Libya's internationally recognised parliament voted Monday to reject a UN-backed unity government, in a major blow to international efforts to end the country's unrest.
The United Nations and Western diplomats have urged Libyans to back the unity government formed last week as a step toward ending the political chaos that has gripped the country since the 2011 ouster of longtime dictator Muammar Gaddafi.
Libya currently has two rival administrations and parliaments, with the internationally recognised authorities based in the east and a militia-backed authority holding power in Tripoli.
A national unity government headed by businessman Fayez al-Sarraj and comprising 32 ministers was formed last week, but the recognised parliament needs to approve it for it to start working.
"We voted against endorsing the government and ask... to be presented with another government," parliamentarian Ali al-Gaydi said.
Of the 104 lawmakers in attendance for the vote in eastern city Tobruk, 89 rejected the new government, he said.
Parliament member Al-Saliheen Abdelnabbi said the government had been rejected because its cabinet was too large.
He called for "a smaller government without this high number of ministries".
The unity government was formed under a UN-sponsored peace deal signed last month by less than half of the members of Libya's competing legislatures.
The accord must also be approved by the parliament but on Monday lawmakers voted for the removal of an article giving the unity government the power to approve top security and military positions.

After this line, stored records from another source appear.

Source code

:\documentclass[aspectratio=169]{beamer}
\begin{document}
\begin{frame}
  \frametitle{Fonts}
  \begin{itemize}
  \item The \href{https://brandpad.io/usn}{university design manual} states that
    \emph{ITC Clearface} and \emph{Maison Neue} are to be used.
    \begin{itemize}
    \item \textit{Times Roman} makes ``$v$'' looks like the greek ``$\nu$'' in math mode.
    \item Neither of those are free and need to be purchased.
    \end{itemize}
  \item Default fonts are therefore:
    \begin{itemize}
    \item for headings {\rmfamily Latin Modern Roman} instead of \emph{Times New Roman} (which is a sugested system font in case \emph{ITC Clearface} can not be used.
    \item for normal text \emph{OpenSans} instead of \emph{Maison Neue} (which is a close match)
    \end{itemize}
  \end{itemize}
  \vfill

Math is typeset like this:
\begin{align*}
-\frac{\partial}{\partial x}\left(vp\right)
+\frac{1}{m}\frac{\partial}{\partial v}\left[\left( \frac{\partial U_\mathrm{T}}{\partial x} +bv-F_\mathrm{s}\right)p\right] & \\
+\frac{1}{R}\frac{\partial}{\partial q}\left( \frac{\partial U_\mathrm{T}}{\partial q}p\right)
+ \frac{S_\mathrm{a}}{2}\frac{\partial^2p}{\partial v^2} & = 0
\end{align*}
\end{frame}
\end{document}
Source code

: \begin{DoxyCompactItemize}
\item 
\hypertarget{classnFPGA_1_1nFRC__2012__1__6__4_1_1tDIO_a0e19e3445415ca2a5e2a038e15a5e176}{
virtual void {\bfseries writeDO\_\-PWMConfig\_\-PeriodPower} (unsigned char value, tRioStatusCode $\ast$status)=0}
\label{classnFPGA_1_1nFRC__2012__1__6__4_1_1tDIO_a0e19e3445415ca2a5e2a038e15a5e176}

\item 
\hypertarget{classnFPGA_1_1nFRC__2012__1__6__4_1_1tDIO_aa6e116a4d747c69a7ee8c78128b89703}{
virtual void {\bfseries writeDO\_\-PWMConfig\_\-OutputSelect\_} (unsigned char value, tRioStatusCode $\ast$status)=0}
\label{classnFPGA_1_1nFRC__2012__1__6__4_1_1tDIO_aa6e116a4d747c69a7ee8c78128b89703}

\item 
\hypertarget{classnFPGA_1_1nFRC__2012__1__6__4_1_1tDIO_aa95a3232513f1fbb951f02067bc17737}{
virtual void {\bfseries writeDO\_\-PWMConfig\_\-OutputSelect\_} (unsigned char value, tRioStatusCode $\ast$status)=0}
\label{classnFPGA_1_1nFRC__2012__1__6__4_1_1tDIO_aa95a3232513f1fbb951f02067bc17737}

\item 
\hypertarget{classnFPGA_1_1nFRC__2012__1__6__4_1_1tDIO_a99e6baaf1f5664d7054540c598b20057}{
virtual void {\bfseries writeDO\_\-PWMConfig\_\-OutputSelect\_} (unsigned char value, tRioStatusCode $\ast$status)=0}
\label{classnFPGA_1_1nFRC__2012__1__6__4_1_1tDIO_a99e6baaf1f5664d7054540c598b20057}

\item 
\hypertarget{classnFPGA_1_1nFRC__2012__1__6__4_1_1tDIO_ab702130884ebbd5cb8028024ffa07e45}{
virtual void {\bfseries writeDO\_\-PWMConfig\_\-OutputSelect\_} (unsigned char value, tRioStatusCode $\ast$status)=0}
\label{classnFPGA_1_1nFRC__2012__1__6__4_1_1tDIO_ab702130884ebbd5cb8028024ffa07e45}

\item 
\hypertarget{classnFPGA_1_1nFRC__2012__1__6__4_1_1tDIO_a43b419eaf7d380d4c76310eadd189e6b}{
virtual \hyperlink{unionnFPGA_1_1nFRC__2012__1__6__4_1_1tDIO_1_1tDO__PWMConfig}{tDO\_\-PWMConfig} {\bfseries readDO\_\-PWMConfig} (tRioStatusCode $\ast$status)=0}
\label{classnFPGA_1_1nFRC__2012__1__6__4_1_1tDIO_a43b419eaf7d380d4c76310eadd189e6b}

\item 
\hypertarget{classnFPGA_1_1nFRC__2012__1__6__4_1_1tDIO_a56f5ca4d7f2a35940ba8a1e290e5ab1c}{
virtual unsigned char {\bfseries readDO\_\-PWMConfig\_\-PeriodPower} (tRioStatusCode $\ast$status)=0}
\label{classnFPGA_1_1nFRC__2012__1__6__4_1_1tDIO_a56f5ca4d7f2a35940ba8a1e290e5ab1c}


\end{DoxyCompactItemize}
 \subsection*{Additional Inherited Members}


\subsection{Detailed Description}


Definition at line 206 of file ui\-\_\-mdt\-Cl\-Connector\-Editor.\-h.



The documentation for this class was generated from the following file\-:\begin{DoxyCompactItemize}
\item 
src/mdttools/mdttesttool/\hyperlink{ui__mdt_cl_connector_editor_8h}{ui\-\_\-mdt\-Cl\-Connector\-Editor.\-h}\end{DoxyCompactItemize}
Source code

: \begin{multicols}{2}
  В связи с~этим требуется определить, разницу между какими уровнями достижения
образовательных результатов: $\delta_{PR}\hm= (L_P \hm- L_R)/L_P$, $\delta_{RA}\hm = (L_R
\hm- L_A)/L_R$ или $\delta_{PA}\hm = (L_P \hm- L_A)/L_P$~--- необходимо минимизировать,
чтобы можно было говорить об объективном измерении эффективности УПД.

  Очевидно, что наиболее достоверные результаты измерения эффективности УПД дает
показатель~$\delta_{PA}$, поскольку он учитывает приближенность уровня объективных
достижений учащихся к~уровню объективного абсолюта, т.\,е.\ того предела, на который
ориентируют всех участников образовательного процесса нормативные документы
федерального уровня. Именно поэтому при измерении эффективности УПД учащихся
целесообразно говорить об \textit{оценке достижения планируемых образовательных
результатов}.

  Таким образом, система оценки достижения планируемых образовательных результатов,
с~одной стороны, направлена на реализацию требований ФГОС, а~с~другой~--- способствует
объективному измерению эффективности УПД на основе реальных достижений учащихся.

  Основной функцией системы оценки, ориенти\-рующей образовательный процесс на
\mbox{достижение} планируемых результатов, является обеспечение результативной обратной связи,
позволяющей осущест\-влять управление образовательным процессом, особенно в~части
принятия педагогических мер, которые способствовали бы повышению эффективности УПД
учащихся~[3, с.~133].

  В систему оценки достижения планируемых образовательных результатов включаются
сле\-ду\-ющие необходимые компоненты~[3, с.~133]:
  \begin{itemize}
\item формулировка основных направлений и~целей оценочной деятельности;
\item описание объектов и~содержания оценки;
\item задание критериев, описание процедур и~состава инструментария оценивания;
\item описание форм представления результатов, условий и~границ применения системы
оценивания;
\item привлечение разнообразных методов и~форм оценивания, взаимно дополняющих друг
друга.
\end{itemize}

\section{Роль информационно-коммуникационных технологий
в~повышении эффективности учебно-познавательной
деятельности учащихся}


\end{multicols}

The parliament would hold a vote on ratifying the deal on Tuesday if the UN mission to Libya -- which has been working on the deal for more than a year -- scrapped the article, Gaydi said.
Parliamentarian Fahmy Tuwaty said many lawmakers are opposed to the deal over the article, which they fear will lead to powerful army chief General Khalifa Haftar losing his post.
The parliament's head Aguila Saleh and Haftar have criticised the UN-backed accord, which calls for a two-year transition period to end with parliamentary elections.
The head and members of the rival Tripoli-based General National Congress also oppose the deal.
While their support is not necessary for the unity government to start operating, they could prevent it from working out of the capital.
Prime minister-designate Sarraj, who has so far been operating out of Tunisia, arrived in Algeria for a visit on Monday as he continues to seek support from regional governments.
There was no immediate reaction from his government to the rejection.
Libya has been divided since a militia alliance including Islamists overran Tripoli in August 2014, causing the recognised administration to flee east.
The Islamic State militant group has taken advantage of the turmoil to expand its influence in the country.
In recent weeks it launched attacks from its stronghold in the city of Sirte on facilities in the "oil crescent" along the country's northern coast.
Fears the jihadists are establishing a new bastion on Europe's doorstep have added urgency to diplomatic efforts to bring together Libya's warring factions.
European Union foreign affairs chief Federica Mogherini earlier this month pledged to give Libya 100 million euros ($108 million) to battle ISIS as soon as the unity government came to power.